Slavery had grown and expanded nearly to its full potential by the middle of the 1800s. With the vast tracts of land now opened in the West, slavery had the chance to spread almost unabated into the West. While it grew at an alarming rate – higher than in many other locations in the New World – it seemed to many Southern businessmen to be not enough. With the practically limitless westward expansion, the enslavers saw the fortunes that could be made by not only slavery’s natural growth, but by adding new slaves directly from Africa to the mix with the reopening of the Atlantic slave trade.
The United States Constitution allowed the Atlantic slave trade to be outlawed starting in 1807. Congress immediately acted upon it, making it illegal for Americans to import slaves from outside the country. Just over a decade later, another law was passed which labeled slave traders as pirates who would be subject to execution if caught. Though the United States refused to sign treaties with France and England concerning the trade, it was basically understood that the international slave trade was a deplorable system.
Though not the focus of this piece, it should be mentioned that it was not altruism that moved the Congress to support such a measure. The revolution in Haiti, for example, convinced many in the Deep South that the farther the slaves were from their African roots, the more easily they could be controlled. Someone born into slavery was less likely to revolt then someone newly arrived from their home continent. The events in Haiti also led to stricter slave codes and fewer rights for free blacks. 1David Brion Davis Inhuman Bondage (Oxford University Press, 2006) 161.
The codes passed were incredibly effective. Though they did not fully eliminate slave uprisings, compared to other nations, the Slave States experienced far fewer revolts. The police state needed to maintain the institution of slavery did its job well. Frederick Douglass, when asked why the millions of slaves did not rebel, rightly said that such a fight “would be wonderfully unequal,” explaining that it would be “seventeen millions of armed, disciplined, and intelligent people, against three millions of unarmed and uninformed.” 2Frederick Douglass “The Revolution of 1848”. Speech given in Rochester, NY on August 1st, 1848. As printed in Selected Speeches and Writings, Vol. 1 (International Publishers, 1975) 329.
South Carolina Rumbles
As with many things before and after, South Carolina took the lead in this movement to reopen the trade. In the autumn of 1854, a grand jury held “that the Federal law abolishing the African Slave Trade is a public grievance.” They insisted that if the importation of slaves was begun once again, it would be “a blessing to the American people, and a benefit to the African himself.”

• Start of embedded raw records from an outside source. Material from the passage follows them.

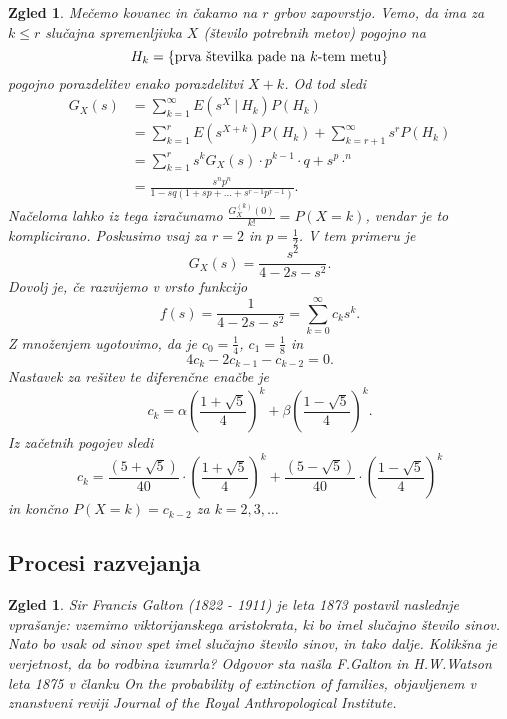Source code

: \documentclass[10pt, a4paper]{article}
\newtheorem{zgled}[izr]{Zgled}
\begin{document}
\begin{zgled}
  Mečemo kovanec in čakamo na $r$ grbov zapovrstjo.
  Vemo, da ima za $k \leq r$ slučajna spremenljivka $X$ (število potrebnih metov)
  pogojno na $$H_k = \{\textup{prva številka pade na $k$-tem metu}\}$$
  pogojno porazdelitev enako porazdelitvi $X + k$.
  Od tod sledi 
  \begin{align*}
    G_X (s) &= \sum_{k = 1} ^\infty E(s^X\ |\ H_k) P(H_k)\\
    &= \sum_{k = 1} ^r E(s^{X + k}) P(H_k) + \sum_{k = r + 1} ^\infty s^r P(H_k)\\
    &=\sum_{k = 1} ^r s^k G_X (s) \cdot p^{k - 1} \cdot q + s^p \cdotp^n\\
    &= \frac{s^n p^n}{1 - sq(1 + sp + \dots + s^{r - 1} p^{r - 1})}.
  \end{align*}
  Načeloma lahko iz tega izračunamo $\frac{G_X ^{(k)} (0)}{k!} = P(X = k)$,
  vendar je to komplicirano. Poskusimo vsaj za $r = 2$ in $p = \frac{1}{2}$.
  V tem primeru je $$G_X (s) = \frac{s^2}{4 - 2s - s^2}.$$
  Dovolj je, če razvijemo v vrsto funkcijo 
  $$f(s) = \frac{1}{4 - 2s - s^2} = \sum_{k = 0} ^\infty c_k s^k.$$
  Z množenjem ugotovimo, da je $c_0 = \frac{1}{4}$, $c_1 = \frac{1}{8}$ in 
  $$4c_k - 2 c_{k - 1} - c_{k - 2} = 0.$$
  Nastavek za rešitev te diferenčne enačbe je 
  $$c_k = \alpha \left(\frac{1 + \sqrt{5}}{4}\right)^k + \beta \left(\frac{1 - \sqrt{5}}{4}\right)^k.$$
  Iz začetnih pogojev sledi 
  $$c_k = \frac{(5 + \sqrt{5})}{40} \cdot \left(\frac{1 + \sqrt{5}}{4}\right)^k + \frac{(5 - \sqrt{5})}{40} \cdot \left(\frac{1 - \sqrt{5}}{4}\right)^k$$
  in končno $P(X = k) = c_{k - 2}$ za $k = 2, 3, \dots$
\end{zgled}

\subsection{Procesi razvejanja}

\begin{zgled}
  Sir Francis Galton (1822 - 1911) je leta 1873 postavil naslednje vprašanje: vzemimo viktorijanskega aristokrata,
  ki bo imel slučajno število sinov. Nato bo vsak od sinov spet imel slučajno število sinov, in tako dalje.
  Kolikšna je verjetnost, da bo rodbina izumrla? Odgovor sta našla F.Galton in H.W.Watson leta 1875 v članku 
  On the probability of extinction of families, objavljenem v znanstveni reviji
  Journal of the Royal Anthropological Institute.
\end{zgled}
\end{document}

Their argument was based upon three main points. First, that the slave trade was “consistent with the true policy of the south.” Second, that “slavery itself is authorized and sanctioned by Holy Writ.” And finally, due to the establishment of paternalism, they believed that slavery in America elevated the African “from a condition of absolute barbarism, to one of comparative civilization; from a condition of heathen darkness, to one of Christian light.” 3“Presentment of the Grand Jury” as printed in British and Foreign State Papers, Volume 45 (London: William Ridgway, 1865) 1156-7.

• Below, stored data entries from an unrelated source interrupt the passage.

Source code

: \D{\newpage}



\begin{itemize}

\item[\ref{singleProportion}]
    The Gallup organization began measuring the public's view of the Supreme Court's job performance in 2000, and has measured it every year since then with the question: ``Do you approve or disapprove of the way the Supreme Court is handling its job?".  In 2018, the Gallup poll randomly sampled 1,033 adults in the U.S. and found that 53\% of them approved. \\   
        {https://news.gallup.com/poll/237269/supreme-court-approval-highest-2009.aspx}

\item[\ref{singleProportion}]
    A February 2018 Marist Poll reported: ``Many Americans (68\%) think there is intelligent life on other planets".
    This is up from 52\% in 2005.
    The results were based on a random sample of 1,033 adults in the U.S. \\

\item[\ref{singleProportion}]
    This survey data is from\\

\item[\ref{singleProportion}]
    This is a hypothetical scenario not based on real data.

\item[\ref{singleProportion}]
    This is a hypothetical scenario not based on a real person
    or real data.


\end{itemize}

The Southern Commercial Conventions of 1855-56
The Southern Commercial Convention, held a few weeks later in January of 1855, couldn’t agree more. Meeting annually, this year in New Orleans, the Convention discussed better ways to improve commerce in the South. In attendance were not just business owners, but Southern politicians and governors. Toward the end of the fourth day, the Convention resolved to recommend “Senators and Representatives in Congress, from the slave-holding states, to introduce a bill to repeal all laws suppressing the slave trade, and that they exert all their influence to have such a law passed.” 4Proceedings of the Southern Commercial Convention (New Orleans Daily Crescent, 1855) 17.

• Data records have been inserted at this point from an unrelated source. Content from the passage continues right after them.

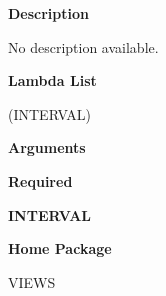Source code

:  
{\bf Description}

No description available.

 
{\bf Lambda List}

(INTERVAL)

 
{\bf Arguments}


\beginhang
{\bf Required}\hspace{2em}
 
{\bf INTERVAL}


 
\endhang
 
{\bf Home Package}

VIEWS

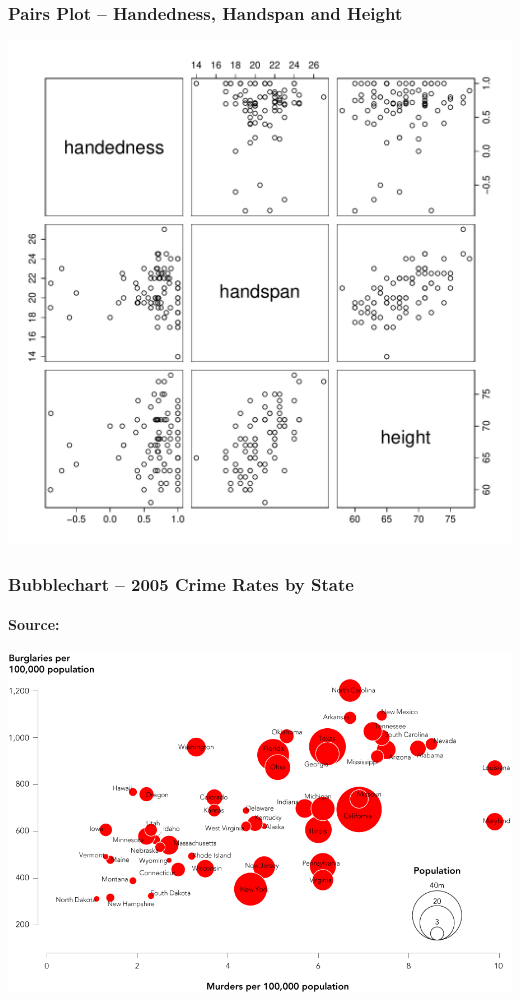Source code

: \documentclass[handout]{beamer}
\begin{document}
\begin{frame}
\frametitle{Pairs Plot -- Handedness, Handspan and Height}
\begin{center}
\includegraphics[scale = 0.38]{./images/pairs}
\end{center}
\end{frame}






\begin{frame}
\frametitle{Bubblechart -- 2005 Crime Rates by State}
\framesubtitle{Source: \href{http://flowingdata.com}{}}
\centering
\includegraphics[scale = 0.30]{./images/crime_bubble2}

\end{frame}




\end{document}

In December of 1856, the same Convention met again, this time in Savannah. Once again, the subject of the African slave trade was prominent. A.L. Scott of Virginia complained that “the drain of slaves from the tier of States lying along the free border had already been so great as to engender a scarcity of labor.” He was most worried about the exodus of slave labor from his own state – an exodus which could mostly be blamed upon Virginian slave owners selling their slaves south and west into Mississippi and Louisiana.
“But some gentlemen seemed to think that the sources from which their copious draughts [of slaves] were obtained were inexhaustible,” Scott complained, “and that the productive energies of Virginia would be sufficient to nourish the stream. But time would soon dispel this error.” He worried that if more of the border states slaves were sold off, “nothing would be left to those States but the old and wrinkled skin of slavery.”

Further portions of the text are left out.